*WHAT THIS TASK INVOLVES*: Locate the line that contains "### 0.4.0 (11 May 2013)". Print it and every subsequent line through the final line of the records, exactly and only those.

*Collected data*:
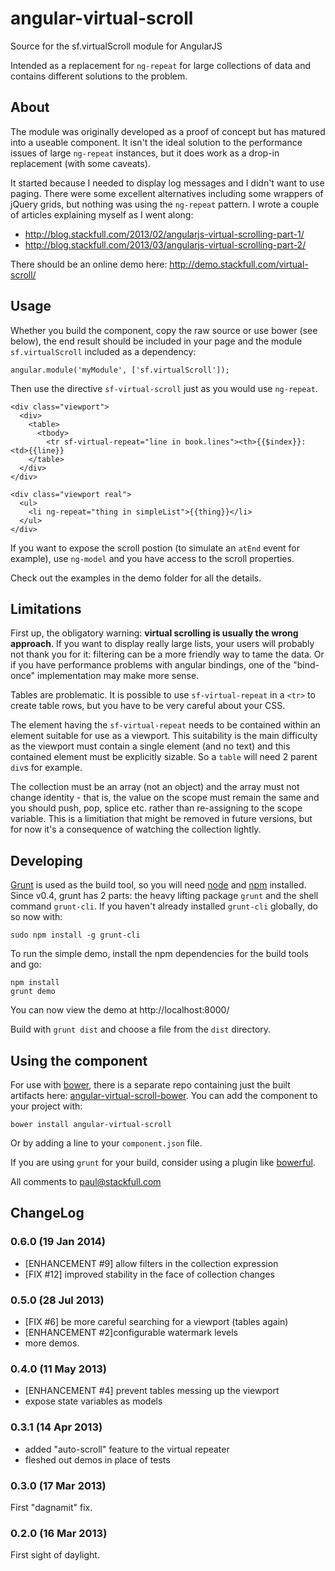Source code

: angular-virtual-scroll
======================

Source for the sf.virtualScroll module for AngularJS

Intended as a replacement for `ng-repeat` for large collections of data and
contains different solutions to the problem.

About
-----

The module was originally developed as a proof of concept but has matured into
a useable component. It isn't the ideal solution to the performance issues of
large `ng-repeat` instances, but it does work as a drop-in replacement (with
some caveats).

It started because I needed to display log messages and I didn't want to use
paging. There were some excellent alternatives including some wrappers of
jQuery grids, but nothing was using the `ng-repeat` pattern. I wrote a couple
of articles explaining myself as I went along:

  * http://blog.stackfull.com/2013/02/angularjs-virtual-scrolling-part-1/
  * http://blog.stackfull.com/2013/03/angularjs-virtual-scrolling-part-2/

There should be an online demo here: http://demo.stackfull.com/virtual-scroll/

Usage
-----

Whether you build the component, copy the raw source or use bower (see below),
the end result should be included in your page and the module `sf.virtualScroll`
included as a dependency:

    angular.module('myModule', ['sf.virtualScroll']);

Then use the directive `sf-virtual-scroll` just as you would use `ng-repeat`.

    <div class="viewport">
      <div>
        <table>
          <tbody>
            <tr sf-virtual-repeat="line in book.lines"><th>{{$index}}: <td>{{line}}
        </table>
      </div>
    </div>

    <div class="viewport real">
      <ul>
        <li ng-repeat="thing in simpleList">{{thing}}</li>
      </ul>
    </div>

If you want to expose the scroll postion (to simulate an `atEnd` event for
example), use `ng-model` and you have access to the scroll properties.

Check out the examples in the demo folder for all the details.

Limitations
-----------

First up, the obligatory warning: **virtual scrolling is usually the wrong
approach**. If you want to display really large lists, your users will probably
not thank you for it: filtering can be a more friendly way to tame the data. Or
if you have performance problems with angular bindings, one of the "bind-once"
implementation may make more sense.

Tables are problematic. It is possible to use `sf-virtual-repeat` in a `<tr>`
to create table rows, but you have to be very careful about your CSS.

The element having the `sf-virtual-repeat` needs to be contained within an
element suitable for use as a viewport. This suitability is the main difficulty
as the viewport must contain a single element (and no text) and this contained
element must be explicitly sizable. So a `table` will need 2 parent `div`s for
example.

The collection must be an array (not an object) and the array must not change
identity - that is, the value on the scope must remain the same and you should
push, pop, splice etc. rather than re-assigning to the scope variable. This is
a limitiation that might be removed in future versions, but for now it's a
consequence of watching the collection lightly.

Developing
----------

[Grunt](http://gruntjs.com/) is used as the build tool, so you will need
[node](http://nodejs.org/) and [npm](https://npmjs.org/) installed. Since v0.4,
grunt has 2 parts: the heavy lifting package `grunt` and the shell command
`grunt-cli`. If you haven't already installed `grunt-cli` globally, do so now
with:

    sudo npm install -g grunt-cli

To run the simple demo, install the npm dependencies for the build tools and go:

    npm install
    grunt demo

You can now view the demo at http://localhost:8000/

Build with `grunt dist` and choose a file from the `dist` directory.

Using the component
-------------------

For use with [bower](http://twitter.github.com/bower/), there is a separate
repo containing just the built artifacts here:
[angular-virtual-scroll-bower](https://github.com/stackfull/angular-virtual-scroll-bower).
You can add the component to your project with:

    bower install angular-virtual-scroll

Or by adding a line to your `component.json` file.

If you are using `grunt` for your build, consider using a plugin like
[bowerful](https://npmjs.org/package/grunt-bowerful).

All comments to <paul@stackfull.com>

ChangeLog
---------

### 0.6.0 (19 Jan 2014)

 - [ENHANCEMENT \#9] allow filters in the collection expression
 - [FIX \#12] improved stability in the face of collection changes
 
### 0.5.0 (28 Jul 2013)

 - [FIX \#6] be more careful searching for a viewport (tables again)
 - [ENHANCEMENT \#2]configurable watermark levels
 - more demos.

### 0.4.0 (11 May 2013)

 - [ENHANCEMENT \#4] prevent tables messing up the viewport
 - expose state variables as models

### 0.3.1 (14 Apr 2013)

 - added "auto-scroll" feature to the virtual repeater
 - fleshed out demos in place of tests

### 0.3.0 (17 Mar 2013)
First "dagnamit" fix.

### 0.2.0 (16 Mar 2013)
First sight of daylight.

*THE ANSWER*:
### 0.4.0 (11 May 2013)

 - [ENHANCEMENT \#4] prevent tables messing up the viewport
 - expose state variables as models

### 0.3.1 (14 Apr 2013)

 - added "auto-scroll" feature to the virtual repeater
 - fleshed out demos in place of tests

### 0.3.0 (17 Mar 2013)
First "dagnamit" fix.

### 0.2.0 (16 Mar 2013)
First sight of daylight.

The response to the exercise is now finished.